L7R7 commented 1 year ago

This adds an API to make the pattern of chunk-based consumers a first-class concept. The idea keeps popping up in the typelevel discord, and we've been successfully using it at $WORK for a while now, so it makes sense to add it.

General idea

The pattern aims at helping users to implement consumers without auto-commit to write their code without having to do too much work in order to achieve correct offset committing (no offsets must be lost, offsets should be committed only after messages have been processed, etc). It achieves that by switching from processing messages in a Stream[F, CommittableConsumerRecord[F, K, V]] to processing them chunks: Chunk[ConsumerRecord[K, V]] => F[Unit]. After each chunk, the offsets of the chunk are committed.

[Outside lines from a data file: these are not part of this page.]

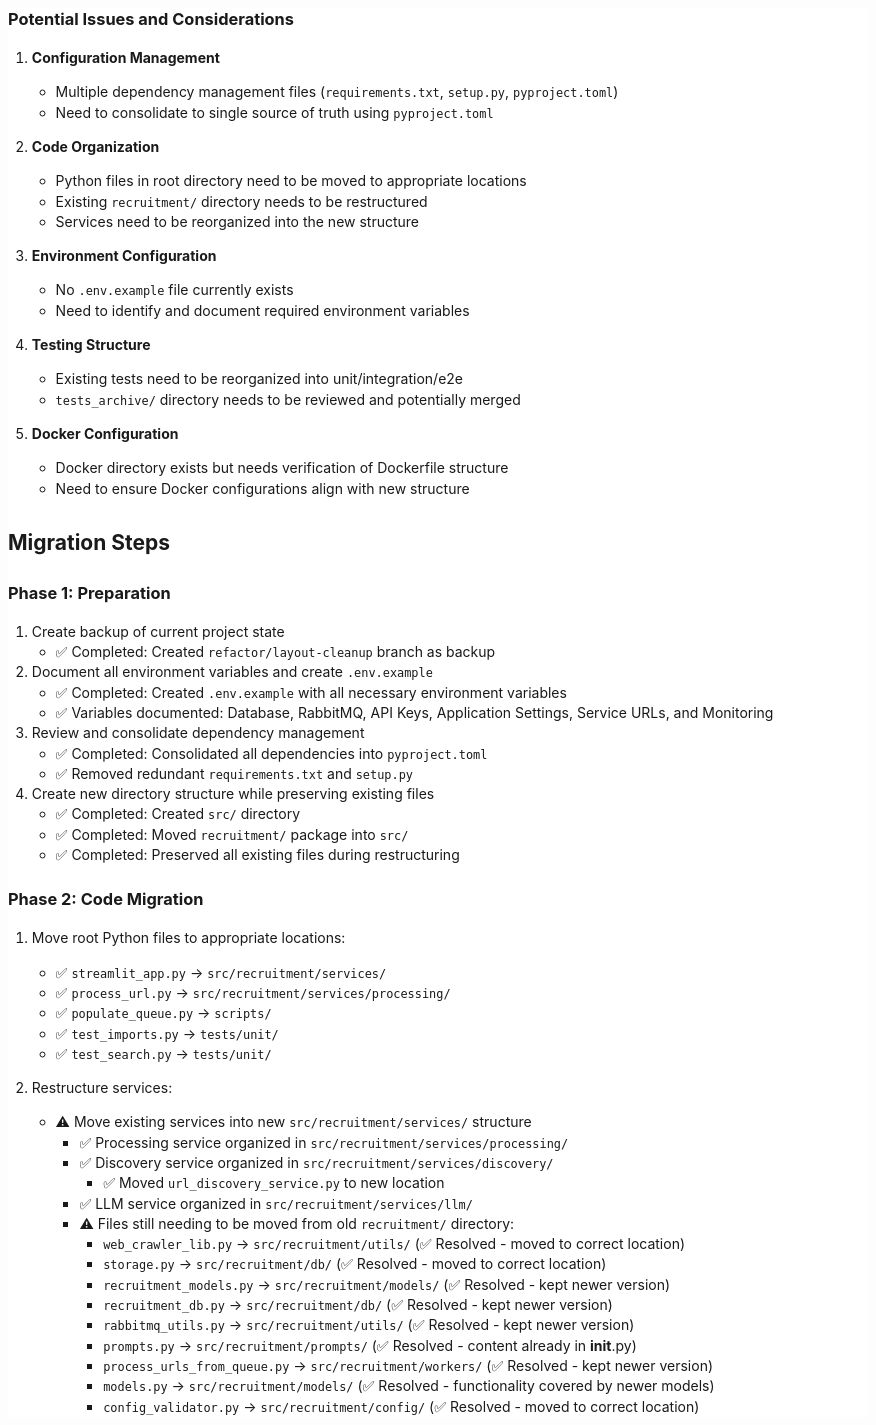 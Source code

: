 ### Potential Issues and Considerations

1. **Configuration Management**
   - Multiple dependency management files (`requirements.txt`, `setup.py`, `pyproject.toml`)
   - Need to consolidate to single source of truth using `pyproject.toml`

2. **Code Organization**
   - Python files in root directory need to be moved to appropriate locations
   - Existing `recruitment/` directory needs to be restructured
   - Services need to be reorganized into the new structure

3. **Environment Configuration**
   - No `.env.example` file currently exists
   - Need to identify and document required environment variables

4. **Testing Structure**
   - Existing tests need to be reorganized into unit/integration/e2e
   - `tests_archive/` directory needs to be reviewed and potentially merged

5. **Docker Configuration**
   - Docker directory exists but needs verification of Dockerfile structure
   - Need to ensure Docker configurations align with new structure

## Migration Steps

### Phase 1: Preparation
1. Create backup of current project state
   - ✅ Completed: Created `refactor/layout-cleanup` branch as backup
2. Document all environment variables and create `.env.example`
   - ✅ Completed: Created `.env.example` with all necessary environment variables
   - ✅ Variables documented: Database, RabbitMQ, API Keys, Application Settings, Service URLs, and Monitoring
3. Review and consolidate dependency management
   - ✅ Completed: Consolidated all dependencies into `pyproject.toml`
   - ✅ Removed redundant `requirements.txt` and `setup.py`
4. Create new directory structure while preserving existing files
   - ✅ Completed: Created `src/` directory
   - ✅ Completed: Moved `recruitment/` package into `src/`
   - ✅ Completed: Preserved all existing files during restructuring

### Phase 2: Code Migration
1. Move root Python files to appropriate locations:
   - ✅ `streamlit_app.py` → `src/recruitment/services/`
   - ✅ `process_url.py` → `src/recruitment/services/processing/`
   - ✅ `populate_queue.py` → `scripts/`
   - ✅ `test_imports.py` → `tests/unit/`
   - ✅ `test_search.py` → `tests/unit/`

2. Restructure services:
   - ⚠️ Move existing services into new `src/recruitment/services/` structure
     - ✅ Processing service organized in `src/recruitment/services/processing/`
     - ✅ Discovery service organized in `src/recruitment/services/discovery/`
       - ✅ Moved `url_discovery_service.py` to new location
     - ✅ LLM service organized in `src/recruitment/services/llm/`
     - ⚠️ Files still needing to be moved from old `recruitment/` directory:
       - `web_crawler_lib.py` → `src/recruitment/utils/` (✅ Resolved - moved to correct location)
       - `storage.py` → `src/recruitment/db/` (✅ Resolved - moved to correct location)
       - `recruitment_models.py` → `src/recruitment/models/` (✅ Resolved - kept newer version)
       - `recruitment_db.py` → `src/recruitment/db/` (✅ Resolved - kept newer version)
       - `rabbitmq_utils.py` → `src/recruitment/utils/` (✅ Resolved - kept newer version)
       - `prompts.py` → `src/recruitment/prompts/` (✅ Resolved - content already in __init__.py)
       - `process_urls_from_queue.py` → `src/recruitment/workers/` (✅ Resolved - kept newer version)
       - `models.py` → `src/recruitment/models/` (✅ Resolved - functionality covered by newer models)
       - `config_validator.py` → `src/recruitment/config/` (✅ Resolved - moved to correct location)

This has a couple of advantages (summarizing what Fabio said on the Discord) :

Consumers can write their business logic without having to care about offsets
batching several messages is very straightforward, which is often practical (e.g. batch writes to the db)
concurrency and filtering can be done liberally without having to worry about incorrect commits

open questions

Do we want to mirror all methods from the KafkaConsume trait in the new trait? I only added one of them so far to show the concept, the rest could be implemented in the same fashion.
Instead of Unit, the processor for the chunks could use a return type of F[CommitNow], where CommitNow is an intention revealing equivalent of Unit that also makes it more clear that afterwards no processing should be done on the records. Do we want that?
Instead of only processing single chunks, the library could also offer (additional?) ways that take care of things like:
- deduplicating messages in a chunk by key (I feel this may be too much for the library and might be confusing for some consumers, and it's also relatively easy to implement consumer side)
- allowing to process messages concurrently, using concurrency per key (this is a bit more tricky to implement, so it might be a good idea to provide it in an opt-in way for those consumers who want it but don't want to implement it themselves). If we decide to allow both the "simple" chunk-based approach as well as the "concurrent-by-key" approach, I'd be happy to add that after this PR is done.

todos

There's still a lot of work to do, but I wanted to get some early feedback on the general concept before doing the busy work.

testing
docs
add the missing methods to make the API complete and consistent to the rest

I'm looking forward to receiving some feedbacks and thoughts on this idea!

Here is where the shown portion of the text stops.